Gold, though not the money of the world, and the measure of commerce, nor fit to be so, yet may, and ought to be coined, to ascertain its weight and fineness; and such coin may safely have a price, as well as a stamp set upon it by public authority; so the value set be under the market-price. For then such pieces coined will be a commodity as passable as silver money, very little varying in their price: as guineas, which were coined at the value of 20s. but passed usually for between 21 or 22s. according to the current rate; but,

not having so high a value put upon them by the law, nobody could be forced to take them to their loss at 21s. 6d. if the price of gold should happen at any time to be cheaper.

From what has been said, I think it appears,

1. That silver is that which mankind have agreed on to take and give in exchange for all commodities as an equivalent.

2. That it is by the quantity of silver they give or take, or contract for, that they estimate the value of other things, and satisfy for them; and thus, by its quantity, silver becomes the measure of commerce.

3. Hence it necessarily follows, that a greater quantity of silver has a greater value; a less quantity of silver has a less value; and an equal quantity an equal value.

4. That money differs from uncoined silver only in this, that the quantity of silver in each piece of money is ascertained by the stamp it bears; which is set there to be a public voucher of its weight and fineness.

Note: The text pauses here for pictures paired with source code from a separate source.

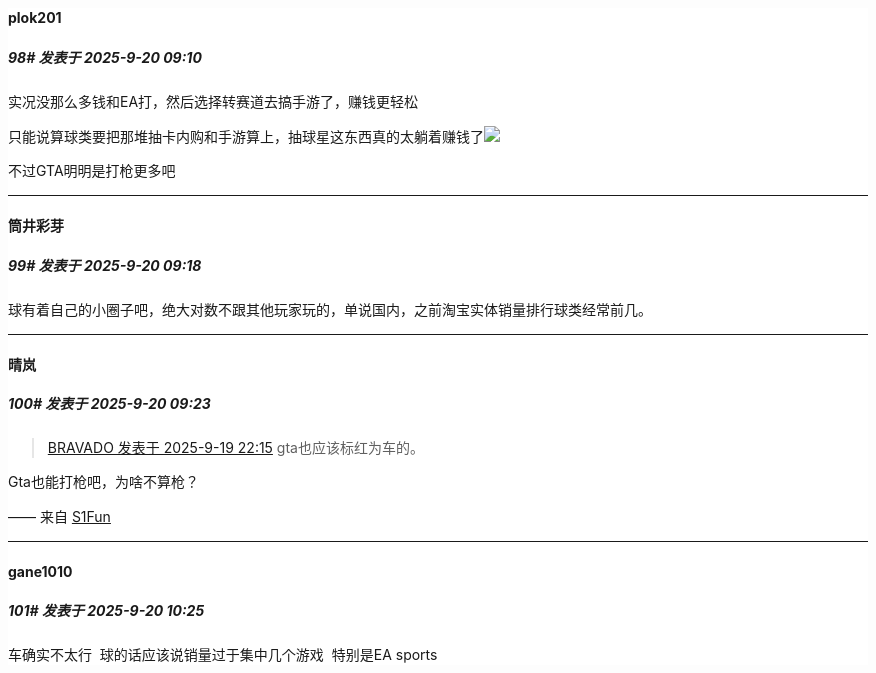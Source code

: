 ####  plok201  
##### 98#       发表于 2025-9-20 09:10

实况没那么多钱和EA打，然后选择转赛道去搞手游了，赚钱更轻松

只能说算球类要把那堆抽卡内购和手游算上，抽球星这东西真的太躺着赚钱了<img src="https://static.stage1st.com/image/smiley/face2017/084.png" referrerpolicy="no-referrer">

不过GTA明明是打枪更多吧


*****

####  筒井彩芽  
##### 99#       发表于 2025-9-20 09:18

球有着自己的小圈子吧，绝大对数不跟其他玩家玩的，单说国内，之前淘宝实体销量排行球类经常前几。


*****

####  晴岚  
##### 100#       发表于 2025-9-20 09:23

<blockquote><a href="httphttps://stage1st.com/2b/forum.php?mod=redirect&amp;goto=findpost&amp;pid=68458670&amp;ptid=2262347" target="_blank">BRAVADO 发表于 2025-9-19 22:15</a>
gta也应该标红为车的。</blockquote>
Gta也能打枪吧，为啥不算枪？

—— 来自 [S1Fun](https://s1fun.koalcat.com)


*****

####  gane1010  
##### 101#       发表于 2025-9-20 10:25

车确实不太行  球的话应该说销量过于集中几个游戏  特别是EA sports 


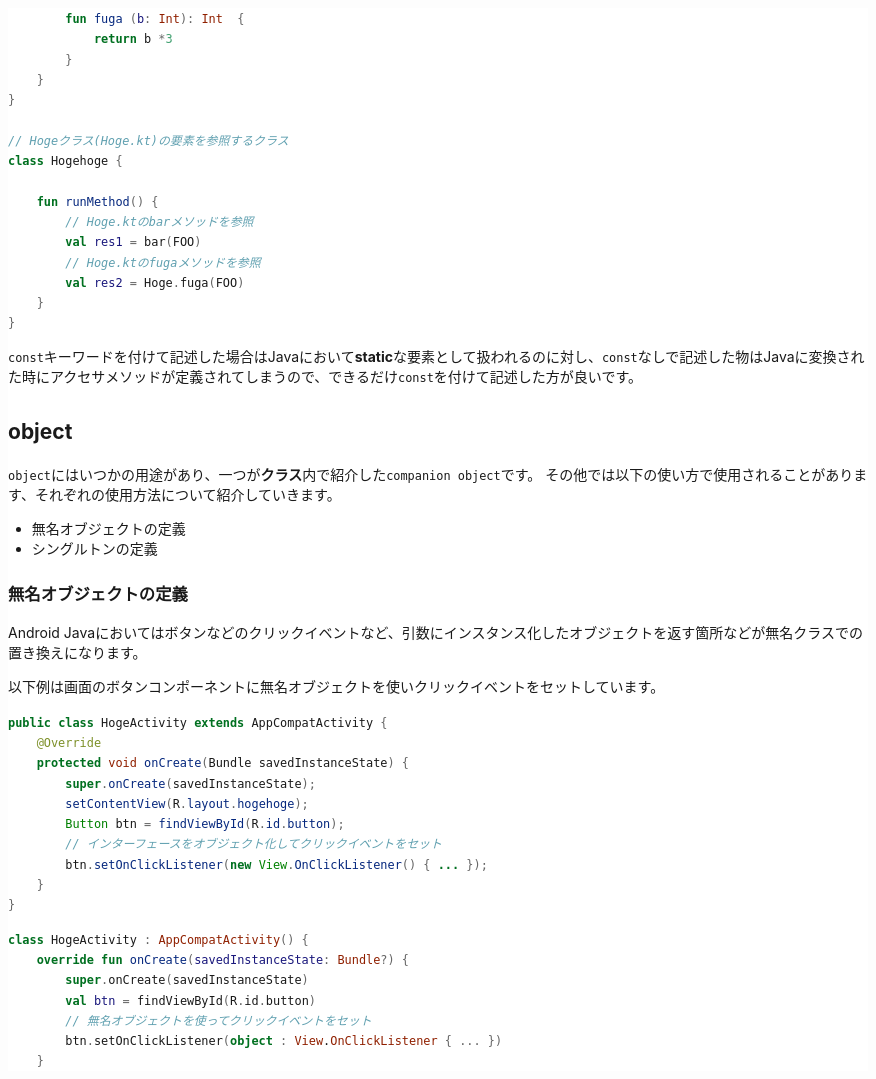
 ```kotlin Kotlin
		fun fuga (b: Int): Int  {
			return b *3
		}
	}
}

// Hogeクラス(Hoge.kt)の要素を参照するクラス
class Hogehoge {

	fun runMethod() {
		// Hoge.ktのbarメソッドを参照
		val res1 = bar(FOO)
		// Hoge.ktのfugaメソッドを参照
		val res2 = Hoge.fuga(FOO)
	}
}
```
`const`キーワードを付けて記述した場合はJavaにおいて**static**な要素として扱われるのに対し、`const`なしで記述した物はJavaに変換された時にアクセサメソッドが定義されてしまうので、できるだけ`const`を付けて記述した方が良いです。

## object
`object`にはいつかの用途があり、一つが**クラス**内で紹介した`companion object`です。
その他では以下の使い方で使用されることがあります、それぞれの使用方法について紹介していきます。

* 無名オブジェクトの定義
* シングルトンの定義

### 無名オブジェクトの定義
Android Javaにおいてはボタンなどのクリックイベントなど、引数にインスタンス化したオブジェクトを返す箇所などが無名クラスでの置き換えになります。

以下例は画面のボタンコンポーネントに無名オブジェクトを使いクリックイベントをセットしています。
```java Java
public class HogeActivity extends AppCompatActivity {
    @Override
    protected void onCreate(Bundle savedInstanceState) {
        super.onCreate(savedInstanceState);
        setContentView(R.layout.hogehoge);
        Button btn = findViewById(R.id.button);
        // インターフェースをオブジェクト化してクリックイベントをセット
        btn.setOnClickListener(new View.OnClickListener() { ... });
    }
}
```
```kotlin Kotlin
class HogeActivity : AppCompatActivity() {
    override fun onCreate(savedInstanceState: Bundle?) {
        super.onCreate(savedInstanceState)
        val btn = findViewById(R.id.button)
        // 無名オブジェクトを使ってクリックイベントをセット
        btn.setOnClickListener(object : View.OnClickListener { ... }) 
    }
```
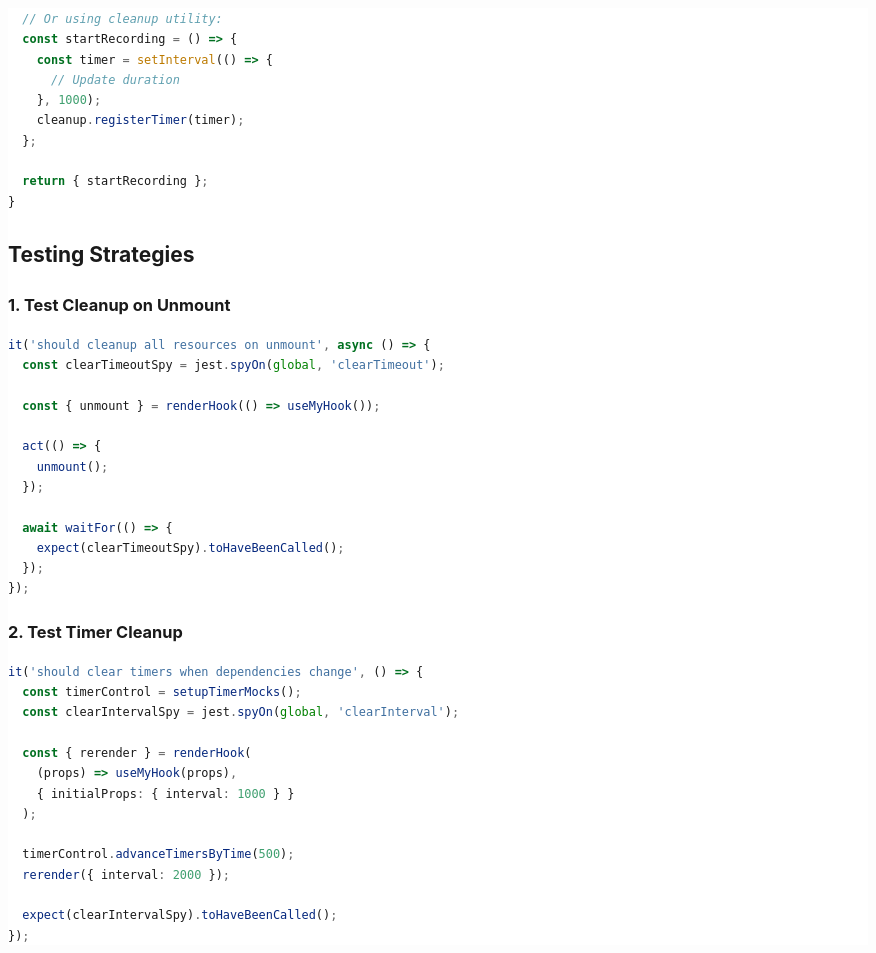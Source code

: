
 ```typescript
  // Or using cleanup utility:
  const startRecording = () => {
    const timer = setInterval(() => {
      // Update duration
    }, 1000);
    cleanup.registerTimer(timer);
  };
  
  return { startRecording };
}
```

## Testing Strategies

### 1. Test Cleanup on Unmount

```typescript
it('should cleanup all resources on unmount', async () => {
  const clearTimeoutSpy = jest.spyOn(global, 'clearTimeout');
  
  const { unmount } = renderHook(() => useMyHook());
  
  act(() => {
    unmount();
  });
  
  await waitFor(() => {
    expect(clearTimeoutSpy).toHaveBeenCalled();
  });
});
```

### 2. Test Timer Cleanup

```typescript
it('should clear timers when dependencies change', () => {
  const timerControl = setupTimerMocks();
  const clearIntervalSpy = jest.spyOn(global, 'clearInterval');
  
  const { rerender } = renderHook(
    (props) => useMyHook(props),
    { initialProps: { interval: 1000 } }
  );
  
  timerControl.advanceTimersByTime(500);
  rerender({ interval: 2000 });
  
  expect(clearIntervalSpy).toHaveBeenCalled();
});
```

5. That gold is treasure as well as silver, because it decays not in keeping, and never sinks much in value.

6. That gold is fit to be coined as well as silver; to ascertain its quantity to those who have a mind to traffic in it; but not fit to be joined with silver as a measure of commerce.

7. That jewels too are treasure, because they keep without decay, and have constantly a great value in proportion to their bulk; but cannot be used for money, because their value is not measured by their quantity, nor can they, as gold and silver, be divided, and keep their value.

8. The other metals are not treasure, because they decay in keeping, and because of their plenty, which makes their value little in a great bulk; and so unfit for money, commerce, and carriage.

9. That the only way to bring treasure into England, is the well ordering our trade.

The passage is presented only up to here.